How Market Lane became Carbon Neutral

Step 3: Offsetting emissions

To reach a net zero output of carbon we had to remove our total emissions from the atmosphere. This is done by buying carbon credits, which are certified instruments representing an emissions reduction of one metric tonne of greenhouse gas.

There are two types of carbon credits. The first represent activities that remove or capture greenhouse gases from the atmosphere and store them in ecosystems on land or in water –for example, planting trees. The second type prevent greenhouse gases from being emitted in areas and contexts they otherwise would.

Once a carbon credit has been purchased, it can be retired, meaning it is no longer possible to sell this credit. Retired credits count as deductions in your own emissions, so purchasing credits to cover the total tonnes of carbon your company has emitted brings you to net zero, or carbon neutral status.

At first we found the process of purchasing credits quite overwhelming.  One thing we hadn't known is that offsets are bought and sold on an open market, so the price of an offset is partly based on the cost of running the project, but also on market demand for those credits. The more demand for an offset, the higher the price. We also learnt that not all offsets are created equal, and there has been a lot of controversy recently about the quality of some projects – especially in Australia, where projects have been criticised for not genuinely removing carbon from the atmosphere or preventing it from being emitted, and rather just giving the appearance of doing so.  

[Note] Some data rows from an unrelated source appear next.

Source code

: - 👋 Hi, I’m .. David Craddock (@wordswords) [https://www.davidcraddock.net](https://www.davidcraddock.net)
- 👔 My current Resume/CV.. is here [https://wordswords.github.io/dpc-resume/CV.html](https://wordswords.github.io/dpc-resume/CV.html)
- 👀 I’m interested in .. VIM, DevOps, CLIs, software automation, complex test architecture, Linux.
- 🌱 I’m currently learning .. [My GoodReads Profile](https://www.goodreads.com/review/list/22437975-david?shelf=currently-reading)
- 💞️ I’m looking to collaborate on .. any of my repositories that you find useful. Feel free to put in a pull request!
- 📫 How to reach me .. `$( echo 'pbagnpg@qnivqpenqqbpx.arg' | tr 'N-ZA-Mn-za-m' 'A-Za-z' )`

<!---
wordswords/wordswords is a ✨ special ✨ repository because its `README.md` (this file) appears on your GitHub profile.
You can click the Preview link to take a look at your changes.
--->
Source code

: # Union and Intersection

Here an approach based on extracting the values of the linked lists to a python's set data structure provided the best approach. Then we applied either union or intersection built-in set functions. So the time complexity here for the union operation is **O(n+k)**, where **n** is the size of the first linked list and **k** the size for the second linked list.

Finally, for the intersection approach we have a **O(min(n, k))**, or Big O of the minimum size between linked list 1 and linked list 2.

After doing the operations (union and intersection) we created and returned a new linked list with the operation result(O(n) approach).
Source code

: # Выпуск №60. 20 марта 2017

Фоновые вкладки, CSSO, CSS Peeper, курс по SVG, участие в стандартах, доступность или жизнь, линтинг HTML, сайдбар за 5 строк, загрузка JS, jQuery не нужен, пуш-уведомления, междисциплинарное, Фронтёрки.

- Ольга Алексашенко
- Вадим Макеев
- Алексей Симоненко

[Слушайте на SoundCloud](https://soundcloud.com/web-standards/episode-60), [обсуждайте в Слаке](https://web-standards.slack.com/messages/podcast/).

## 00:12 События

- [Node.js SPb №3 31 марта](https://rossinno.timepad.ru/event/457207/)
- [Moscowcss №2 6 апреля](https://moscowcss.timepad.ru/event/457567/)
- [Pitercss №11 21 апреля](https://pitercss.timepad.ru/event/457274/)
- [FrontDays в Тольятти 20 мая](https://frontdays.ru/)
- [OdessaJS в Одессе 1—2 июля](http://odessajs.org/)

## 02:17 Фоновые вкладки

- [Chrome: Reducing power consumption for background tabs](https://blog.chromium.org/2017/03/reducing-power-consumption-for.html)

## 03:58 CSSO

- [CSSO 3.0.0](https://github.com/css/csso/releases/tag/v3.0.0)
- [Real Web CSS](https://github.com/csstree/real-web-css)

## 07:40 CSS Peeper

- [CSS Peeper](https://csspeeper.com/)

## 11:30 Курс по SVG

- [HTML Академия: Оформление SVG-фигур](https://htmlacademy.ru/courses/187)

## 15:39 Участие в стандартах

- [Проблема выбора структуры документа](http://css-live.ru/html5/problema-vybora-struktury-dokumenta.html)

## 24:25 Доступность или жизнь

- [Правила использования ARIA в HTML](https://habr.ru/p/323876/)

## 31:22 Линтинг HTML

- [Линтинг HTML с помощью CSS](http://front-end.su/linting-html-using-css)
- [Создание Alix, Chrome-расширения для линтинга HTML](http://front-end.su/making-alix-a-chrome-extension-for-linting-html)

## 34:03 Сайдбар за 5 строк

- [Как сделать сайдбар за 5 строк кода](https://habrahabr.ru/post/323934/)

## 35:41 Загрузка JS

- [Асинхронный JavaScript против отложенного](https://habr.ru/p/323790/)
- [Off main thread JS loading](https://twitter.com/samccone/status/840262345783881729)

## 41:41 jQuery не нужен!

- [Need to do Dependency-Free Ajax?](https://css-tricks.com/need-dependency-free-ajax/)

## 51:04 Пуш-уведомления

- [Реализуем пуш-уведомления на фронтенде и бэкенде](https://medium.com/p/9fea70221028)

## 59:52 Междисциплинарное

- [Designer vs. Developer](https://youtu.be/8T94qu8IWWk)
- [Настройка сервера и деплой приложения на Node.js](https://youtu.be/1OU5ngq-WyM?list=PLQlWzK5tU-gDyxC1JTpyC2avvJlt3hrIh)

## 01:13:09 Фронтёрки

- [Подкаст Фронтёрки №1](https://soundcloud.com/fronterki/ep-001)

When we initially went to purchase credits we found the choice of projects quite limiting. In some cases, the projects we wanted to support had a minimum volume (that as a company we were too small to purchase); others had sold out or were prohibitively expensive. Thankfully, the Pangolin team were on hand to guide us through this process and helped us select credits that had been developed, monitored and verified under robust global standards. For the 2020/21 financial year (our first year of being carbon neutral) we purchased offsets in two renewable energy projects in India, one hydro and the other wind. These projects provide renewable energy to communities who otherwise would have relied on burning fossil fuels.

For FY21/22 we have a bit more time to plan, research and seek out projects that feel aligned with our business values and goals. So far, we have purchased some credits from the Aboriginal Carbon Foundation, who have a project called Savanna Burning. Controlled burns in the early part of northern Australia’s dry season prevent bushfires that release enormous quantities of carbon into the atmosphere. The Savanna Burning project uses controlled burns to prevent greenhouse gas emissions while providing significant income to First Nations groups.


Step 4: Avoid, reduce, reuse

This step is related to step 1 and our ongoing work to reduce emissions. While we’ve been working for many years to limit our impact on the environment, the process of becoming carbon neutral was illuminating, highlighting areas where we can make a much greater impact, and helping us define and prioritise our goals and our strategy.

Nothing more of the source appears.